**What the exercise asks**
Every line in the data below from the one containing "- **No cropping, no layout errors.**" down to the one containing "- **You can", both included, must be retyped exactly; no other line is to appear.

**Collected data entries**
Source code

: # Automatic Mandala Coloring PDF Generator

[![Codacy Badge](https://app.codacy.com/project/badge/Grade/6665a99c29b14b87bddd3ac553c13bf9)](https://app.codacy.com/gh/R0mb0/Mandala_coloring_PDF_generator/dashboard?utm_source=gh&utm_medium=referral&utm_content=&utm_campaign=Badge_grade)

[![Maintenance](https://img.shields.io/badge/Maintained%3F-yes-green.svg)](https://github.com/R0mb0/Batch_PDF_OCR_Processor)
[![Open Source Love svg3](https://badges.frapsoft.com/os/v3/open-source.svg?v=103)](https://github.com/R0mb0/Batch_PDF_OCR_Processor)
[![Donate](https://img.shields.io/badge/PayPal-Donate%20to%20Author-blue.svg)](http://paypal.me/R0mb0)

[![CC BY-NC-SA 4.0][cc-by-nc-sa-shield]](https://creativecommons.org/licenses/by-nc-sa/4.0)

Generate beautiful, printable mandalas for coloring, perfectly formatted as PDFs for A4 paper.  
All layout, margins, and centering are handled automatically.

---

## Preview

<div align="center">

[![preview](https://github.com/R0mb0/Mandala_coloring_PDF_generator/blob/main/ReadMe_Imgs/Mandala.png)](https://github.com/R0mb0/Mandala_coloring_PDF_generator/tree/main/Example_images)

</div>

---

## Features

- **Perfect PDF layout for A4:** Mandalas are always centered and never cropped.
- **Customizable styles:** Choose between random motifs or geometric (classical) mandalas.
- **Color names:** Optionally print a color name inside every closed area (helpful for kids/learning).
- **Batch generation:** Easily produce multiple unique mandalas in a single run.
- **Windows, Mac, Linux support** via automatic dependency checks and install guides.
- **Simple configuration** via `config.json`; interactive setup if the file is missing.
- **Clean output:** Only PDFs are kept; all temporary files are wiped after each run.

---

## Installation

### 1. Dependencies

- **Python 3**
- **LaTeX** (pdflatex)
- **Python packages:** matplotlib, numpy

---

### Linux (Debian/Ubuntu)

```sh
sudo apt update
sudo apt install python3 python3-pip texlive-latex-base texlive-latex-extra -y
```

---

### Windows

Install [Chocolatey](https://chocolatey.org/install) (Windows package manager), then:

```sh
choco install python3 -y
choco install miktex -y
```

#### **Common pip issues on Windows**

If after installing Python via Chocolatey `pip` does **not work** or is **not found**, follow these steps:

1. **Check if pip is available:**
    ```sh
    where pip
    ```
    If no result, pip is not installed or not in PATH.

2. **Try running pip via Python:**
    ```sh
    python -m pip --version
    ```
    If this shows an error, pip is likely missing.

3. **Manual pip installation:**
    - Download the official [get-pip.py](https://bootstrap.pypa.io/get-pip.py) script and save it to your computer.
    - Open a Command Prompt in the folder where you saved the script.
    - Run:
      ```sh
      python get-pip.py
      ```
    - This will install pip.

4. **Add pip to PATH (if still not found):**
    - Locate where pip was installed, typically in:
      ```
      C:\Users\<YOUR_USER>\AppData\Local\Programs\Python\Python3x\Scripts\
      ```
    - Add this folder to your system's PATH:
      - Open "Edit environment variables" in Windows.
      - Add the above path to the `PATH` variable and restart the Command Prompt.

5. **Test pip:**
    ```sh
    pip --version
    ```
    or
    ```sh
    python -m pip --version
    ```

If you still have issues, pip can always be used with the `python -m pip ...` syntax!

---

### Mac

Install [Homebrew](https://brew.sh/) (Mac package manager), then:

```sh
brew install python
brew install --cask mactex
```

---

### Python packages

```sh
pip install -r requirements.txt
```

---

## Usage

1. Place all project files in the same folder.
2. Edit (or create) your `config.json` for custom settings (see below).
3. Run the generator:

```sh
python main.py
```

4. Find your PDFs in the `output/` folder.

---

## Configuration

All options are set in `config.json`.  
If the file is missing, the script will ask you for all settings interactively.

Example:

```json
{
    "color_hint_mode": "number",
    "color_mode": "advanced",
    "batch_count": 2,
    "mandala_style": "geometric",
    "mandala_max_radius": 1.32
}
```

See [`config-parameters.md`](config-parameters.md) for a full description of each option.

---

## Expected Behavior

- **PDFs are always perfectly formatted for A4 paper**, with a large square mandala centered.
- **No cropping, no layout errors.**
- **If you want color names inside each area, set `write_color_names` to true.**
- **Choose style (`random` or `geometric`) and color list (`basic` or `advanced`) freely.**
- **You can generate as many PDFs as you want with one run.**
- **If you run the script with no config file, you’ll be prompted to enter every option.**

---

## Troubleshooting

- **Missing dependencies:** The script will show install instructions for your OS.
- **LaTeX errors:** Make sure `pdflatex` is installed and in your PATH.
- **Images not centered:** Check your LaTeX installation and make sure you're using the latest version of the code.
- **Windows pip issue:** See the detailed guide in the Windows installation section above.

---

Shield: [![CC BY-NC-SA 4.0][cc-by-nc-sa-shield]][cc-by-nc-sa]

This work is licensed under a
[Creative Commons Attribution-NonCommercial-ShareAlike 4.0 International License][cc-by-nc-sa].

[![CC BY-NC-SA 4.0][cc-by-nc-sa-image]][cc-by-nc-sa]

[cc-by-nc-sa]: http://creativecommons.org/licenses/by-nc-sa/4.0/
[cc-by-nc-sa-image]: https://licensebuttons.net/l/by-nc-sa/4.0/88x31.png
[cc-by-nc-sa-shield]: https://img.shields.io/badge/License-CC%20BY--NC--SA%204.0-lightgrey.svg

**The answer**
- **No cropping, no layout errors.**
- **If you want color names inside each area, set `write_color_names` to true.**
- **Choose style (`random` or `geometric`) and color list (`basic` or `advanced`) freely.**
- **You can generate as many PDFs as you want with one run.**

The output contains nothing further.